(SUPPLIED RECORDS begins)
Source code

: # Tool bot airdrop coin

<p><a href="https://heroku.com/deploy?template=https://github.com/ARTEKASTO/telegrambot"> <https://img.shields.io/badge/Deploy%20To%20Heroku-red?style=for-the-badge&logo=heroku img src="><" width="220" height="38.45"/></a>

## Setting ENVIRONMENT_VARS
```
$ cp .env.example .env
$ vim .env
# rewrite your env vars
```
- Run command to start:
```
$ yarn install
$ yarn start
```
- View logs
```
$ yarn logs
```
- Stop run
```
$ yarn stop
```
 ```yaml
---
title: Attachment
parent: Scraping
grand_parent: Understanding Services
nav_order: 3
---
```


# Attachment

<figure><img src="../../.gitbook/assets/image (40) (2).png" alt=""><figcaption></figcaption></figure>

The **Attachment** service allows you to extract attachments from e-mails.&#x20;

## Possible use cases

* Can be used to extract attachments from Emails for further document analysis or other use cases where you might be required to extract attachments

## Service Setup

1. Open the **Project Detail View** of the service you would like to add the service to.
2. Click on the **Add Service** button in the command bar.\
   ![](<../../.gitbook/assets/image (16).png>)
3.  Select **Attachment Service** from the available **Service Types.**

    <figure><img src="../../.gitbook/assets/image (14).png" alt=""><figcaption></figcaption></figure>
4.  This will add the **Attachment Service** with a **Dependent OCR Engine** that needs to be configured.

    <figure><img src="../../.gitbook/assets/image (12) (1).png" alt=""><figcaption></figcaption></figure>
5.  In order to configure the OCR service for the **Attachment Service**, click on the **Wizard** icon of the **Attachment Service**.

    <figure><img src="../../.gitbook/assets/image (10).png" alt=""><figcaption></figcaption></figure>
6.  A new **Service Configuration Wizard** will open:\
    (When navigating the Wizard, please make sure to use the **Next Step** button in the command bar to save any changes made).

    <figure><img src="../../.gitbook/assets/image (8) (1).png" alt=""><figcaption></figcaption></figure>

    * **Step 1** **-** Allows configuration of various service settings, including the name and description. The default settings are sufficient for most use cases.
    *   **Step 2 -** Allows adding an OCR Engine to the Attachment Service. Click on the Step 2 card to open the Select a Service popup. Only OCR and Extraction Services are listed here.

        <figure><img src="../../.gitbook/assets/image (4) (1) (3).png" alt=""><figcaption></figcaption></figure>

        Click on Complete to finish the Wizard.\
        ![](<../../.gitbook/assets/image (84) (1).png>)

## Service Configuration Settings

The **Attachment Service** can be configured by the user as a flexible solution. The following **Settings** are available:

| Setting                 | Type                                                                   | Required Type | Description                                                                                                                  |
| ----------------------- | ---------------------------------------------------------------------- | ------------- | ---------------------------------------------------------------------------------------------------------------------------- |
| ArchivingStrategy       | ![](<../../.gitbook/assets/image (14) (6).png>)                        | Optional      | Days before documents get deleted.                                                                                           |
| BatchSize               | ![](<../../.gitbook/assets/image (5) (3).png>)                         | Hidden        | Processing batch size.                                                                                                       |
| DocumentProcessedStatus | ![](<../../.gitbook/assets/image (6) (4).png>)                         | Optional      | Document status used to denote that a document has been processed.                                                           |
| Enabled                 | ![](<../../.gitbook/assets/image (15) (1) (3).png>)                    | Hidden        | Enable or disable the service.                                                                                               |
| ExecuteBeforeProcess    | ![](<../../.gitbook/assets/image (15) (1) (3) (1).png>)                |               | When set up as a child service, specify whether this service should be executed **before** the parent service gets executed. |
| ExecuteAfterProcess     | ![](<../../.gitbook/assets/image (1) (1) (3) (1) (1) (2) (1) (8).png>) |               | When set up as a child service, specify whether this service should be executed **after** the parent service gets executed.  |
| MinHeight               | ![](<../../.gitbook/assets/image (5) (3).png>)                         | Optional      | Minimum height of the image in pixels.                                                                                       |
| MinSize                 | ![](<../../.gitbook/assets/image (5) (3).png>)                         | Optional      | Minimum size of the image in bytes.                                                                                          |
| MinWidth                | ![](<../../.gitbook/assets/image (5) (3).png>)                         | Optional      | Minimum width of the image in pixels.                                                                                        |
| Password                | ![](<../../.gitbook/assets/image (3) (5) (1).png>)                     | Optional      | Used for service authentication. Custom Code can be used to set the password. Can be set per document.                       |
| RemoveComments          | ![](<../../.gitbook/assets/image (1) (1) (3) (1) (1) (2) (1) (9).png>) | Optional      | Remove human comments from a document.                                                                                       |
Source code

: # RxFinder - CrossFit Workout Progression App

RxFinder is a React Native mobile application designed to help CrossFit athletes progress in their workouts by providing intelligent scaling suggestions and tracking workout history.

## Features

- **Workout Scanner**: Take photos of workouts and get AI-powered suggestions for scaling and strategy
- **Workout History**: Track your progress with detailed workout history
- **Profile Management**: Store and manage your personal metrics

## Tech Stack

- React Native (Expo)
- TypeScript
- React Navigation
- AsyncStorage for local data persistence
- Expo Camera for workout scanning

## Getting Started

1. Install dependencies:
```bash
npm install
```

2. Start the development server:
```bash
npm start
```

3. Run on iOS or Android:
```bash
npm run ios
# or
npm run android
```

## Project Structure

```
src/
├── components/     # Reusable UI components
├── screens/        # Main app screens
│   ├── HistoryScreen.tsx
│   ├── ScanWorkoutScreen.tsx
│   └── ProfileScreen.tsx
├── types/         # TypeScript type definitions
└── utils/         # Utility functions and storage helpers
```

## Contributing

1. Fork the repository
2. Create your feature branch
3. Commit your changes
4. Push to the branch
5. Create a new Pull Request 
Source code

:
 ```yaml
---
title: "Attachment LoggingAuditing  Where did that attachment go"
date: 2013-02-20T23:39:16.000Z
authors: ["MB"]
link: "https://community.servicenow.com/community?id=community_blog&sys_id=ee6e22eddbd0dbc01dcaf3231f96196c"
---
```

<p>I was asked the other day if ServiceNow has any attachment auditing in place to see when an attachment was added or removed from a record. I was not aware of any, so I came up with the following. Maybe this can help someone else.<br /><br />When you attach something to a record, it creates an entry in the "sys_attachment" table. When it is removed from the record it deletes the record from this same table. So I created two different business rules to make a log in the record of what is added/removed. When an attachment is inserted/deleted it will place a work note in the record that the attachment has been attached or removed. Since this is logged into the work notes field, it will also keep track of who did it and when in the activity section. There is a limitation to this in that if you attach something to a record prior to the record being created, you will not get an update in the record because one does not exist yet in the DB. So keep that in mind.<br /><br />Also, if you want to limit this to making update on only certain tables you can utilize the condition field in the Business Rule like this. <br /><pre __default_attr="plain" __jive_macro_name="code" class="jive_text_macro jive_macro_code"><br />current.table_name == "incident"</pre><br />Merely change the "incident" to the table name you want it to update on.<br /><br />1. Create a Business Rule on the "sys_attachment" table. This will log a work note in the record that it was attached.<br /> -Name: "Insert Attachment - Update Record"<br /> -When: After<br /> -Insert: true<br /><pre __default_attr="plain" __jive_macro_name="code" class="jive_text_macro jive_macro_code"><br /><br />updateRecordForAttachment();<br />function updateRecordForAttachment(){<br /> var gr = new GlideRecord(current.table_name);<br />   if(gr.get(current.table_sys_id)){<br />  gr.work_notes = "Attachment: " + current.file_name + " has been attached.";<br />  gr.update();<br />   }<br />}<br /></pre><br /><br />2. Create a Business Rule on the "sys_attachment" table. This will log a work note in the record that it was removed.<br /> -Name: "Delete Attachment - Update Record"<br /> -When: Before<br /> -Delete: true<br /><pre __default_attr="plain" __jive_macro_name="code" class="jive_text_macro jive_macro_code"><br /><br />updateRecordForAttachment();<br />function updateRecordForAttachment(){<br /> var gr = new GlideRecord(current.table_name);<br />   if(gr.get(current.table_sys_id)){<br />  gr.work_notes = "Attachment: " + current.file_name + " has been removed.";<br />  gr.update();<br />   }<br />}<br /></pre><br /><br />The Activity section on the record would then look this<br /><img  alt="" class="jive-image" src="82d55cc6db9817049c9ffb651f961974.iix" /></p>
(SUPPLIED RECORDS ends)
WHAT THE EXERCISE ASKS
Count the lines of the listing that contain the word "Select", and give only the number.

YOUR SOLUTION
2